Recursive conversion

transformations:
  - type: snakeCase
    config:
      deep: true

Input message:

{
  "firstName": "John",
  "address": {
    "streetName": "Main St",
    "houseNumber": 123,
    "zipCode": "12345"
  },
  "items": [
    {
      "itemName": "Product",
      "itemPrice": 99.99
    }
  ]
}

Output message:

{
  "first_name": "John",
  "address": {
    "street_name": "Main St",
    "house_number": 123,
    "zip_code": "12345"
  },
  "items": [
    {
      "item_name": "Product",
      "item_price": 99.99
    }
  ]
}

PascalCase conversion

transformations:
  - type: snakeCase
    config:
      deep: false

Input message:

{
  "FirstName": "John",
  "LastName": "Doe",
  "UserID": 123
}

Output message:

{
  "first_name": "John",
  "last_name": "Doe",
  "user_id": 123
}

Features

  • Converts camelCasesnake_case
  • Converts PascalCasesnake_case
  • Handles consecutive capitals (e.g.

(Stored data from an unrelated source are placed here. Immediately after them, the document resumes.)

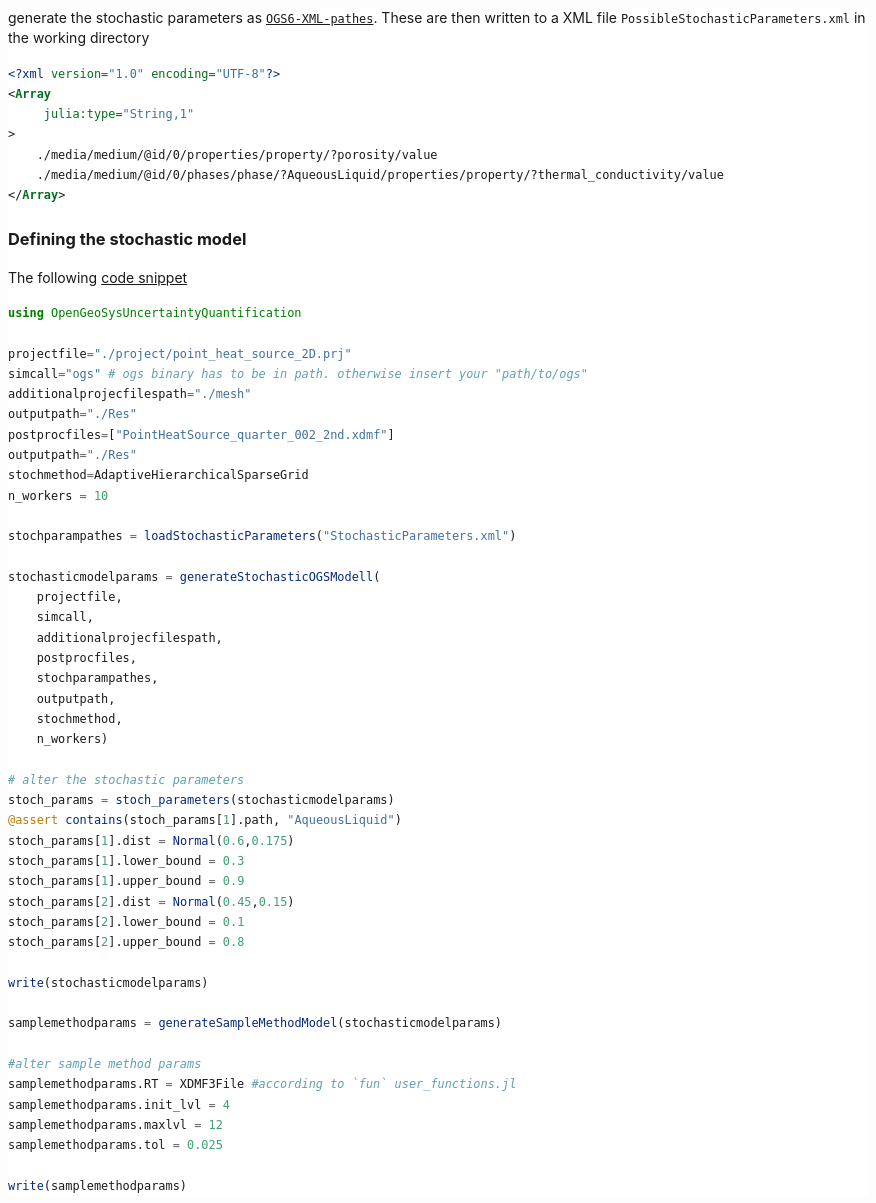 generate the stochastic parameters as [`OGS6-XML-pathes`](https://github.com/baxmittens/Ogs6InputFileHandler.jl/blob/63944f2bcc54238af568f5f892677925ba171d5a/src/Ogs6InputFileHandler/utils.jl#L51). These are then written to a XML file `PossibleStochasticParameters.xml` in the working directory

```xml
<?xml version="1.0" encoding="UTF-8"?>
<Array
	 julia:type="String,1"
>
	./media/medium/@id/0/properties/property/?porosity/value
	./media/medium/@id/0/phases/phase/?AqueousLiquid/properties/property/?thermal_conductivity/value
</Array>
```

### Defining the stochastic model

The following [code snippet](https://github.com/baxmittens/OpenGeoSysUncertaintyQuantification.jl/blob/main/test/Examples/OGSUQ/ASG_Consolidation_PHS/generate_stoch_model.jl) 
```julia
using OpenGeoSysUncertaintyQuantification

projectfile="./project/point_heat_source_2D.prj"
simcall="ogs" # ogs binary has to be in path. otherwise insert your "path/to/ogs"
additionalprojecfilespath="./mesh"
outputpath="./Res"
postprocfiles=["PointHeatSource_quarter_002_2nd.xdmf"]
outputpath="./Res"
stochmethod=AdaptiveHierarchicalSparseGrid
n_workers = 10

stochparampathes = loadStochasticParameters("StochasticParameters.xml")
	
stochasticmodelparams = generateStochasticOGSModell(
	projectfile,
	simcall,
	additionalprojecfilespath,
	postprocfiles,
	stochparampathes,
	outputpath,
	stochmethod,
	n_workers)

# alter the stochastic parameters
stoch_params = stoch_parameters(stochasticmodelparams)
@assert contains(stoch_params[1].path, "AqueousLiquid")
stoch_params[1].dist = Normal(0.6,0.175)
stoch_params[1].lower_bound = 0.3
stoch_params[1].upper_bound = 0.9
stoch_params[2].dist = Normal(0.45,0.15)
stoch_params[2].lower_bound = 0.1
stoch_params[2].upper_bound = 0.8

write(stochasticmodelparams)

samplemethodparams = generateSampleMethodModel(stochasticmodelparams)

#alter sample method params
samplemethodparams.RT = XDMF3File #according to `fun` user_functions.jl
samplemethodparams.init_lvl = 4
samplemethodparams.maxlvl = 12
samplemethodparams.tol = 0.025

write(samplemethodparams)
```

XMLHttpRequestxml_http_request)
  • Leaves existing snake_case keys unchanged
  • With deep: false converts only top-level keys
  • With deep: true recursively converts all nested objects and arrays

CamelCase

Converts all JSON object keys to CamelCase (PascalCase) format. Useful for normalizing field names when integrating with systems using CamelCase (e.g., Java, C# API).

Configuration

transformations:
  - type: camelCase
    config:
      # Recursively convert nested objects (optional, default: false)
      deep: true

Examples

Simple conversion

transformations:
  - type: camelCase
    config:
      deep: false

Input message:

{
  "first_name": "John",
  "last_name": "Doe",
  "user_name": "johndoe",
  "is_active": true,
  "item_count": 42
}

Output message:

{
  "FirstName": "John",
  "LastName": "Doe",
  "UserName": "johndoe",
  "IsActive": true,
  "ItemCount": 42
}

Recursive conversion

transformations:
  - type: camelCase
    config:
      deep: true

Input message:

{
  "first_name": "John",
  "address": {
    "street_name": "Main St",
    "house_number": 123,
    "zip_code": "12345"
  },
  "items": [
    {
      "item_name": "Product",
      "item_price": 99.99
    }
  ]
}

Output message:

{
  "FirstName": "John",
  "Address": {
    "StreetName": "Main St",
    "HouseNumber": 123,
    "ZipCode": "12345"
  },
  "Items": [
    {
      "ItemName": "Product",
      "ItemPrice": 99.99
    }
  ]
}

Single word conversion

transformations:
  - type: camelCase
    config:
      deep: false

Input message:

{
  "name": "John",
  "id": 123
}

Output message:

{
  "Name": "John",
  "Id": 123
}

Features

  • Converts snake_caseCamelCase
  • All words start with capital letter (PascalCase)
  • Leaves existing CamelCase keys unchanged
  • With deep: false converts only top-level keys
  • With deep: true recursively converts all nested objects and arrays

Planned transformations

The following are not yet available in the API (CRD):

  • ReplaceField — rename fields (e.g. old.pathnew.path)
  • HeaderFrom — copy Kafka message headers into the message body

Use the Connectors and Examples for current capabilities.

Limitations

  • Filter: only field existence and truthiness are checked; comparisons (e.g. ==) are not supported — use Router for value-based routing.
  • Router: conditions are checked in order; the first match determines the route. Supported formats: $.field (truthiness) and $.field == 'value'.
  • Flatten: works only with arrays (including Avro-style wrapper with array key), not arbitrary objects.
  • Select: result is always flat; the key is the last JSONPath segment.
  • SnakeCase and CamelCase: work only with valid JSON; binary data is returned unchanged.